Im RuheForst liegen die Grabstätten nicht zwangsläufig an einem Baum. Möglich sind hier 50 bis 100 m2 große RuheBiotope, die auch aus Sträuchern, Lichtungen, moosbewachsenen Baumstümpfen o. ä. bestehen können. Dementsprechend vielfältig gestaltet sich hier die Preisstruktur. Ein Gemeinschaftsbiotop im RuheForst kann bis zu 12 Urnen aufnehmen. Eine Beisetzungsstelle in solch einem Gemeinschaftsbiotop kann zwischen 550 und 1.000 Euro kosten. Ein komplettes Familienbiotop mit 12 Beisetzungsstellen oder ein Einzelbiotop kostet zwischen 3.000 und 6.600 Euro. Für die Herstellung der Graböffnung, die Beisetzung der Urne und das Verschließen des Grabs wird eine Gebühr von 210 Euro erhoben. Eine Beisetzung außerhalb der Regelarbeitszeit ist möglich, kostet jedoch 50 Euro extra (Stand 2011). Die Firma RuheForst besteht seit Dezember 2005.

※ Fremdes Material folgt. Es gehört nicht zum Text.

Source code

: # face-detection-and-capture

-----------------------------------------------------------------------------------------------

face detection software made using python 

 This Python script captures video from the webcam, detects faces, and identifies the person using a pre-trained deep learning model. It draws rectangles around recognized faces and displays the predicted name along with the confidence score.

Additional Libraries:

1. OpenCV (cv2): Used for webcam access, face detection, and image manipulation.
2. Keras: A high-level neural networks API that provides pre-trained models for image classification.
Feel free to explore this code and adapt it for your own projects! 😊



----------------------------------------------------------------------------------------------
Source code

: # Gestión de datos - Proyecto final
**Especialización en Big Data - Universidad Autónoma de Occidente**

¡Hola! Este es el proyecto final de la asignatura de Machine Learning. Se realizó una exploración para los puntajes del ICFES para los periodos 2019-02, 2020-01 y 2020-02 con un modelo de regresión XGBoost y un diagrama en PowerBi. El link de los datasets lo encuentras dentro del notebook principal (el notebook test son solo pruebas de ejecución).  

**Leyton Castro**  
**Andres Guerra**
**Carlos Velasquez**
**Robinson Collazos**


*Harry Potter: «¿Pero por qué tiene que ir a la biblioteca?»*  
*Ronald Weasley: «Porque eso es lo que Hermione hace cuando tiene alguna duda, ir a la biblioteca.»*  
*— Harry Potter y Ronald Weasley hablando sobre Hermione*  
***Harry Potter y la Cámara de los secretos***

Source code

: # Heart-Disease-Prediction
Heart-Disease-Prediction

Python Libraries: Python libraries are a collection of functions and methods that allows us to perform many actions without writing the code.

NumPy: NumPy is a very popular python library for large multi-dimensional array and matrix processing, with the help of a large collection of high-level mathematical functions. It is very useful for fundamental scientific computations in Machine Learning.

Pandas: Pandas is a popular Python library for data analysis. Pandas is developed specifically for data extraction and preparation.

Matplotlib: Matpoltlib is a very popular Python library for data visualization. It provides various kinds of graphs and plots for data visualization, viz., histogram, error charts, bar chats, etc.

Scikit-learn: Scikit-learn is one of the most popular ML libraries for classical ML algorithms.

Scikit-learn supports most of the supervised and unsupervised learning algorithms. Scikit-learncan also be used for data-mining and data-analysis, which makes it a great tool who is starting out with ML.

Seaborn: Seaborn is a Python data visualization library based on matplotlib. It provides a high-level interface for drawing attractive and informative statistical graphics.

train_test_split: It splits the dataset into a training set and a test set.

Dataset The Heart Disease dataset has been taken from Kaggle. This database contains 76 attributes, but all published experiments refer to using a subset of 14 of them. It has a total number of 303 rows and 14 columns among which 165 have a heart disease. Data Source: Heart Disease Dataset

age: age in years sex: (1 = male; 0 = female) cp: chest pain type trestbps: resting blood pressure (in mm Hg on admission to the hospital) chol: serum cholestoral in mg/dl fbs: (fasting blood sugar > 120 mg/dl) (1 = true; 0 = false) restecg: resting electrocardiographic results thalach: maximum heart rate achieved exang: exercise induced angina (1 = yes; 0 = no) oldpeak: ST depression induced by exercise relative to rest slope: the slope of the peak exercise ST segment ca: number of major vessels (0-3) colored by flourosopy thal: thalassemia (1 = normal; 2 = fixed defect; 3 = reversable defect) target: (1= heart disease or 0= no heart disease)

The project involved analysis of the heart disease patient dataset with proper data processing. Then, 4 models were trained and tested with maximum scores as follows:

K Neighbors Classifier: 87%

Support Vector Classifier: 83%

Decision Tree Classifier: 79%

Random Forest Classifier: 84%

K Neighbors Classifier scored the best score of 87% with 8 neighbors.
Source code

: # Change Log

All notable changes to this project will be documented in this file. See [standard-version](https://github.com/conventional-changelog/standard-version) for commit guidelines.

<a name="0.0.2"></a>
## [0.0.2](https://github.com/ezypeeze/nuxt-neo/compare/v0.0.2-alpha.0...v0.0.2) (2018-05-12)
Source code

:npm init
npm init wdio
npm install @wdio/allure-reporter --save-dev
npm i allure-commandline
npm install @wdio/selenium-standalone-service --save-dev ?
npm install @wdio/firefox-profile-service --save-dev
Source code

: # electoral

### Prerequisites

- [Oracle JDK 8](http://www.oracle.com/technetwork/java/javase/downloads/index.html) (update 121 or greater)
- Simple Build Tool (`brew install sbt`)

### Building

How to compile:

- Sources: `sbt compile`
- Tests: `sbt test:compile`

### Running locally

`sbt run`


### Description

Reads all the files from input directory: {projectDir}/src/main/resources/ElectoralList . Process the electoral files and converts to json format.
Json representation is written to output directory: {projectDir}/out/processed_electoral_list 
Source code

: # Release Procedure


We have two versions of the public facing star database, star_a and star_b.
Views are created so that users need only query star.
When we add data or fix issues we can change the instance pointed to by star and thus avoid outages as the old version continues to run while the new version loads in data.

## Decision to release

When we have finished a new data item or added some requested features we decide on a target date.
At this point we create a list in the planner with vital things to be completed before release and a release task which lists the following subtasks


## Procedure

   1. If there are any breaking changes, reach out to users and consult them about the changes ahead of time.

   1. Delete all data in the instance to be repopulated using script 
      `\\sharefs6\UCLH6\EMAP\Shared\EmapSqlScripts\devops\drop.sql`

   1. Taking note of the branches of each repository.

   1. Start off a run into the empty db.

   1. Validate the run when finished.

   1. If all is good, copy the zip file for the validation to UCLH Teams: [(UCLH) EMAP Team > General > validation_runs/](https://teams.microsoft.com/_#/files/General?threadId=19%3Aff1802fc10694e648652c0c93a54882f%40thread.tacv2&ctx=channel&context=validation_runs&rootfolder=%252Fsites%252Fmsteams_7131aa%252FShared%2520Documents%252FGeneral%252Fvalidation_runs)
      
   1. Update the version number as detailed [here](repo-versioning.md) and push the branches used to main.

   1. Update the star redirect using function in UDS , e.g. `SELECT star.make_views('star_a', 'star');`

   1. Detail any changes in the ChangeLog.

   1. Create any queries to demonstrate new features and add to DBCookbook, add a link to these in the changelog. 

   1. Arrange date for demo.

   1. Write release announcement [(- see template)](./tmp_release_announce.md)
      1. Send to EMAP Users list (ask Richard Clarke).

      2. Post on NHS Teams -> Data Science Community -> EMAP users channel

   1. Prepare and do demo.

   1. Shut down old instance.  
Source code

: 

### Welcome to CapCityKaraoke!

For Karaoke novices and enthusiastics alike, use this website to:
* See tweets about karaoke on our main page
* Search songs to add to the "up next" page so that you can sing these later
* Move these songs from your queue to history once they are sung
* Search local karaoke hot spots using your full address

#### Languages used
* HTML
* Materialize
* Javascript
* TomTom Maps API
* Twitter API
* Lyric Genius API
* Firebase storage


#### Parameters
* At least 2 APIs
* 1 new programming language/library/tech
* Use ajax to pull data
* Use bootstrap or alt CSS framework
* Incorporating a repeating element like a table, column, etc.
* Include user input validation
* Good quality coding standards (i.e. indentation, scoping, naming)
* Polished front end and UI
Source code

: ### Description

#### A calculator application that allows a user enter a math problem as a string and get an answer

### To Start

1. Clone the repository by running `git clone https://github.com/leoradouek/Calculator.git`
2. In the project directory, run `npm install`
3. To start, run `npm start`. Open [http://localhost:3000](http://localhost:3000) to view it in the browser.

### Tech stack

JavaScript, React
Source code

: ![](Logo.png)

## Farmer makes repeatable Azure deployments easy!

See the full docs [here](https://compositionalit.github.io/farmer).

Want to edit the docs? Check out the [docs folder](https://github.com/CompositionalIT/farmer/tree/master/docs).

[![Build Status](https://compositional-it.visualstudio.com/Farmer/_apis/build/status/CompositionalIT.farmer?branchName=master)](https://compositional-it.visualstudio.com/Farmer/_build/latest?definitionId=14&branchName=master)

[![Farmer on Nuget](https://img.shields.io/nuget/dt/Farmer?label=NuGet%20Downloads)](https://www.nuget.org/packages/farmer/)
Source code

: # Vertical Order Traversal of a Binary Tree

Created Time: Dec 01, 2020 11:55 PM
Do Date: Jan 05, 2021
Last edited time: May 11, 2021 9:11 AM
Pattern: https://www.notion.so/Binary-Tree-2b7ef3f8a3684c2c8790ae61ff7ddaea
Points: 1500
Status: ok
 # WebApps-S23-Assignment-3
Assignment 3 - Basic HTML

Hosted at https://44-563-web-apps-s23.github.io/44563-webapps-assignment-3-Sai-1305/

Abb. 4: Biologisch abbaubare Urne (Foto: C. Brod, FriedWald GmbH)

Die Gräber sind einfach und schlicht. Im Bestattungswald soll die Natur die Grabpflege übernehmen. Der auf Friedhöfen übliche Grabschmuck, Blumen, Gestecke, Kränze und Kerzen sind im Bestattungswald nicht erwünscht.

Ein kleines Schild, auf dem Name und Daten des Verstorbenen sowie religiöse Symbole angegeben werden können, macht auf die Grabstätte aufmerksam. Wer eine anonyme Bestattung möchte, kann aber auch auf dieses Schild verzichten. Angehörige haben dennoch die Möglichkeit, die Grabstätte jederzeit zu finden, denn die Bäume sind gekennzeichnet und in Registern bei der Kommune eingetragen.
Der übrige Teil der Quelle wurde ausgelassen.